**Activity**
Scan the data beneath this task and copy each line that includes "developer".

*** Available data ***

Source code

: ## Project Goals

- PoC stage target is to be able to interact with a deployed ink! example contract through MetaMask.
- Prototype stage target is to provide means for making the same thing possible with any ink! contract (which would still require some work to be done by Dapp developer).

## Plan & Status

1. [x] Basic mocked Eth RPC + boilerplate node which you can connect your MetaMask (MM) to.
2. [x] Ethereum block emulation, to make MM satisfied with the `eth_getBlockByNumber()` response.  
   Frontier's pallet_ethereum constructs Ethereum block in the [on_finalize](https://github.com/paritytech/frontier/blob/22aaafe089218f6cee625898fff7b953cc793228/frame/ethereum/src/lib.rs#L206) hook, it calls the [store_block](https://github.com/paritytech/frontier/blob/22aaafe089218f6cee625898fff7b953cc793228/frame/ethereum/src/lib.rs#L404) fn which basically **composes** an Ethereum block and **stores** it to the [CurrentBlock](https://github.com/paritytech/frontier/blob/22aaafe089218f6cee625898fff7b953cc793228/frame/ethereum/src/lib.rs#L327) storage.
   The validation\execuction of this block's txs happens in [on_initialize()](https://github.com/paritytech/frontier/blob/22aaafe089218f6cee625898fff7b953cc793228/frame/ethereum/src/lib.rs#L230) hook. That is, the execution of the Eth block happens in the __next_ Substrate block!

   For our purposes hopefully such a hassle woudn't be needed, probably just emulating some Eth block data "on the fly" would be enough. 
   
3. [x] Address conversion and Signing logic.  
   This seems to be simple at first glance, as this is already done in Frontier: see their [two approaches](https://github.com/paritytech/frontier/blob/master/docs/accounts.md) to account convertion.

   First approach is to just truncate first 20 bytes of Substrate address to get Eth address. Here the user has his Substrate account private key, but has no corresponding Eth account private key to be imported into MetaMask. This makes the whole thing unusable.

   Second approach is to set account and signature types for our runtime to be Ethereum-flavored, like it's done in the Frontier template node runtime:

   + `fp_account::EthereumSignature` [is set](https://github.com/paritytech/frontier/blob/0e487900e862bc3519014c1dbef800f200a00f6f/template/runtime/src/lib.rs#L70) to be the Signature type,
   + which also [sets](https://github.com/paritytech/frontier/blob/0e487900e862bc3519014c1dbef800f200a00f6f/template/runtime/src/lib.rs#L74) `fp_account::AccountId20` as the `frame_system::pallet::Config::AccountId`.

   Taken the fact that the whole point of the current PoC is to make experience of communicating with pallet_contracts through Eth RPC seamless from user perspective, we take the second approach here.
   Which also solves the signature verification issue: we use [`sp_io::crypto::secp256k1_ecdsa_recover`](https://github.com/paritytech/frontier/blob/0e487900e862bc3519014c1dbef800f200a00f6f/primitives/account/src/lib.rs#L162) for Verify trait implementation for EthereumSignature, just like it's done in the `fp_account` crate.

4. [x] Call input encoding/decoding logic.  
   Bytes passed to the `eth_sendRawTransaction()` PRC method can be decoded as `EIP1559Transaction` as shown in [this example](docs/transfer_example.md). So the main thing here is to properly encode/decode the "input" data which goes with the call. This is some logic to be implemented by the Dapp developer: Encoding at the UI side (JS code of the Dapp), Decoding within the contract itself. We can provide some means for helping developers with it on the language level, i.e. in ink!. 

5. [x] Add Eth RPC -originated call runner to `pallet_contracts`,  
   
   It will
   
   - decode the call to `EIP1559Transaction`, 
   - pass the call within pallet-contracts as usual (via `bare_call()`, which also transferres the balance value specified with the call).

*** End of Available data ***

**Written solution**
- Prototype stage target is to provide means for making the same thing possible with any ink! contract (which would still require some work to be done by Dapp developer).
   Bytes passed to the `eth_sendRawTransaction()` PRC method can be decoded as `EIP1559Transaction` as shown in [this example](docs/transfer_example.md). So the main thing here is to properly encode/decode the "input" data which goes with the call. This is some logic to be implemented by the Dapp developer: Encoding at the UI side (JS code of the Dapp), Decoding within the contract itself. We can provide some means for helping developers with it on the language level, i.e. in ink!. 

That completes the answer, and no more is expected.